Write the entries below out again in full. Match every character.

*** Opening RECORDED DATA ***

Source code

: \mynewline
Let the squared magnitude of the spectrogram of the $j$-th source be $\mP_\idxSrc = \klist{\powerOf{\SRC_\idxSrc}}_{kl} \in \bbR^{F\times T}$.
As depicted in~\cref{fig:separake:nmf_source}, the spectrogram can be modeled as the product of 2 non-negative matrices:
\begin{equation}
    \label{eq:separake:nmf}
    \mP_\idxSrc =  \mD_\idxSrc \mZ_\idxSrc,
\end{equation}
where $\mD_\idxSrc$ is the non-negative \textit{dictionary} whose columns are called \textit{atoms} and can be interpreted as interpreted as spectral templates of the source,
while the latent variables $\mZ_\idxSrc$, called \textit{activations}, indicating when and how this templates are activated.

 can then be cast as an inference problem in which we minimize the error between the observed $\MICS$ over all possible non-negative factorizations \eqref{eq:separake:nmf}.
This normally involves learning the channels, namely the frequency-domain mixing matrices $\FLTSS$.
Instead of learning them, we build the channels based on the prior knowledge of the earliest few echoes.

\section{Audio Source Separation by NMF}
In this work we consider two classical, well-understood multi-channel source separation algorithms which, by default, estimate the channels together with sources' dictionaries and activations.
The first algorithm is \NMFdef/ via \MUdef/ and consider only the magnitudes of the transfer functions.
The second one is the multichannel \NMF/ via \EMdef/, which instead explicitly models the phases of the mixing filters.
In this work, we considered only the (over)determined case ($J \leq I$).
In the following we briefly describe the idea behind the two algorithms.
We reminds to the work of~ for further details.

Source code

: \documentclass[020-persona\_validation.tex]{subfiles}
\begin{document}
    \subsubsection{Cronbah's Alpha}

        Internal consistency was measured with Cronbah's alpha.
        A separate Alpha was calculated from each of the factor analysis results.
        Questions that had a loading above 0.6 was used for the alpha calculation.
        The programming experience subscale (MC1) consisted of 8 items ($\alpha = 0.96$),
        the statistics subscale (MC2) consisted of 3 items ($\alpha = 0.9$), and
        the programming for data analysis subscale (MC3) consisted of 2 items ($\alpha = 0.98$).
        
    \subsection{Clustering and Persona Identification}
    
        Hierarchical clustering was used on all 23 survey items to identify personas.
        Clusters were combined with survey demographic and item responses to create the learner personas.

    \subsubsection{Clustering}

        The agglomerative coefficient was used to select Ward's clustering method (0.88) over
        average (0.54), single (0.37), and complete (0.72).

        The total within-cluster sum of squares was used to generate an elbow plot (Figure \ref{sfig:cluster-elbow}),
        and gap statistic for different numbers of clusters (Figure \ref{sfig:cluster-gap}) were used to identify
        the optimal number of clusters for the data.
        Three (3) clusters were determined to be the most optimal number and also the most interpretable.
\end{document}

*** Closing RECORDED DATA ***

*EXPECTED ANSWER*.
Source code

: \mynewline
Let the squared magnitude of the spectrogram of the $j$-th source be $\mP_\idxSrc = \klist{\powerOf{\SRC_\idxSrc}}_{kl} \in \bbR^{F\times T}$.
As depicted in~\cref{fig:separake:nmf_source}, the spectrogram can be modeled as the product of 2 non-negative matrices:
\begin{equation}
    \label{eq:separake:nmf}
    \mP_\idxSrc =  \mD_\idxSrc \mZ_\idxSrc,
\end{equation}
where $\mD_\idxSrc$ is the non-negative \textit{dictionary} whose columns are called \textit{atoms} and can be interpreted as interpreted as spectral templates of the source,
while the latent variables $\mZ_\idxSrc$, called \textit{activations}, indicating when and how this templates are activated.

 can then be cast as an inference problem in which we minimize the error between the observed $\MICS$ over all possible non-negative factorizations \eqref{eq:separake:nmf}.
This normally involves learning the channels, namely the frequency-domain mixing matrices $\FLTSS$.
Instead of learning them, we build the channels based on the prior knowledge of the earliest few echoes.

\section{Audio Source Separation by NMF}
In this work we consider two classical, well-understood multi-channel source separation algorithms which, by default, estimate the channels together with sources' dictionaries and activations.
The first algorithm is \NMFdef/ via \MUdef/ and consider only the magnitudes of the transfer functions.
The second one is the multichannel \NMF/ via \EMdef/, which instead explicitly models the phases of the mixing filters.
In this work, we considered only the (over)determined case ($J \leq I$).
In the following we briefly describe the idea behind the two algorithms.
We reminds to the work of~ for further details.

Source code

: \documentclass[020-persona\_validation.tex]{subfiles}
\begin{document}
    \subsubsection{Cronbah's Alpha}

        Internal consistency was measured with Cronbah's alpha.
        A separate Alpha was calculated from each of the factor analysis results.
        Questions that had a loading above 0.6 was used for the alpha calculation.
        The programming experience subscale (MC1) consisted of 8 items ($\alpha = 0.96$),
        the statistics subscale (MC2) consisted of 3 items ($\alpha = 0.9$), and
        the programming for data analysis subscale (MC3) consisted of 2 items ($\alpha = 0.98$).
        
    \subsection{Clustering and Persona Identification}
    
        Hierarchical clustering was used on all 23 survey items to identify personas.
        Clusters were combined with survey demographic and item responses to create the learner personas.

    \subsubsection{Clustering}

        The agglomerative coefficient was used to select Ward's clustering method (0.88) over
        average (0.54), single (0.37), and complete (0.72).

        The total within-cluster sum of squares was used to generate an elbow plot (Figure \ref{sfig:cluster-elbow}),
        and gap statistic for different numbers of clusters (Figure \ref{sfig:cluster-gap}) were used to identify
        the optimal number of clusters for the data.
        Three (3) clusters were determined to be the most optimal number and also the most interpretable.
\end{document}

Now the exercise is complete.